Using the PA:A ratio as a biomarker of disease progression and of exacerbation events may prove useful, independent of any information it provides about the pulmonary vasculature. Although azithromycin and roflumilast have been recently demonstrated to reduce exacerbations, these drugs have potentially important side effects and thus ideally should be targeted at those at greatest risk.97–102 The PA:A ratio could be used during stable disease to guide therapeutic decision-making and select patients most likely to benefit from these and other agents that reduce exacerbations.

Conclusion

COPD is a highly prevalent and complex disease characterized by multiple comorbidities and exacerbations. These acute events drive the excess cost and mortality associated with disease. Pulmonary hypertension is associated with severe acute exacerbations of COPD and provides independent and predictive and prognostic information additive to that obtained by spirometry alone. There are multiple pathways involved in the development of pulmonary vascular disease and pulmonary artery enlargement in COPD. There are several noninvasive imaging modalities available for evaluation of the pulmonary vasculature. Of these, only the PA:A ratio is associated with prognosticating disease progression by identifying patients at highest risk for acute exacerbations and related hospitalizations.
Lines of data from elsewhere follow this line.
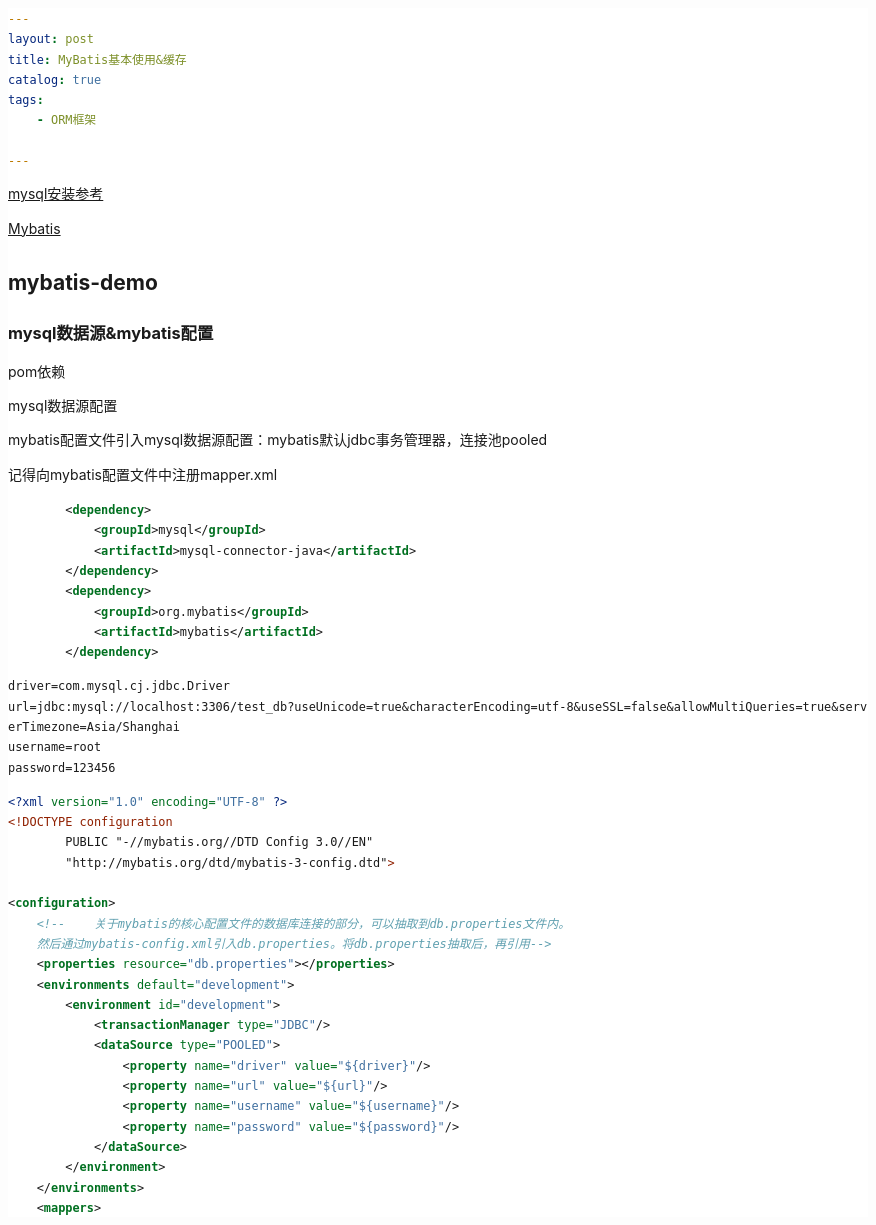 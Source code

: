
 ```yaml
---
layout: post
title: MyBatis基本使用&缓存
catalog: true
tags:
    - ORM框架

---
```


[mysql安装参考](https://zhuanlan.zhihu.com/p/37152572)

[Mybatis](https://mybatis.org/mybatis-3/zh/index.html)

## mybatis-demo

### mysql数据源&mybatis配置

pom依赖

mysql数据源配置

mybatis配置文件引入mysql数据源配置：mybatis默认jdbc事务管理器，连接池pooled

记得向mybatis配置文件中注册mapper.xml

```xml
        <dependency>
            <groupId>mysql</groupId>
            <artifactId>mysql-connector-java</artifactId>
        </dependency>
        <dependency>
            <groupId>org.mybatis</groupId>
            <artifactId>mybatis</artifactId>
        </dependency>
```

```properties
driver=com.mysql.cj.jdbc.Driver
url=jdbc:mysql://localhost:3306/test_db?useUnicode=true&characterEncoding=utf-8&useSSL=false&allowMultiQueries=true&serverTimezone=Asia/Shanghai
username=root
password=123456
```

```xml
<?xml version="1.0" encoding="UTF-8" ?>
<!DOCTYPE configuration
        PUBLIC "-//mybatis.org//DTD Config 3.0//EN"
        "http://mybatis.org/dtd/mybatis-3-config.dtd">

<configuration>
    <!--    关于mybatis的核心配置文件的数据库连接的部分，可以抽取到db.properties文件内。
    然后通过mybatis-config.xml引入db.properties。将db.properties抽取后，再引用-->
    <properties resource="db.properties"></properties>
    <environments default="development">
        <environment id="development">
            <transactionManager type="JDBC"/>
            <dataSource type="POOLED">
                <property name="driver" value="${driver}"/>
                <property name="url" value="${url}"/>
                <property name="username" value="${username}"/>
                <property name="password" value="${password}"/>
            </dataSource>
        </environment>
    </environments>
    <mappers>
```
The PA:A ratio outperforms other well established predictors of acute exacerbation risk, correlates with invasive measurements of pulmonary vascular disease, and is both sensitive and specific for the diagnosis of pulmonary hypertension in patients with advanced airflow disease. Future studies should be aimed at determining the stability of the metric over time and use of the PA:A ratio in guiding specific therapies.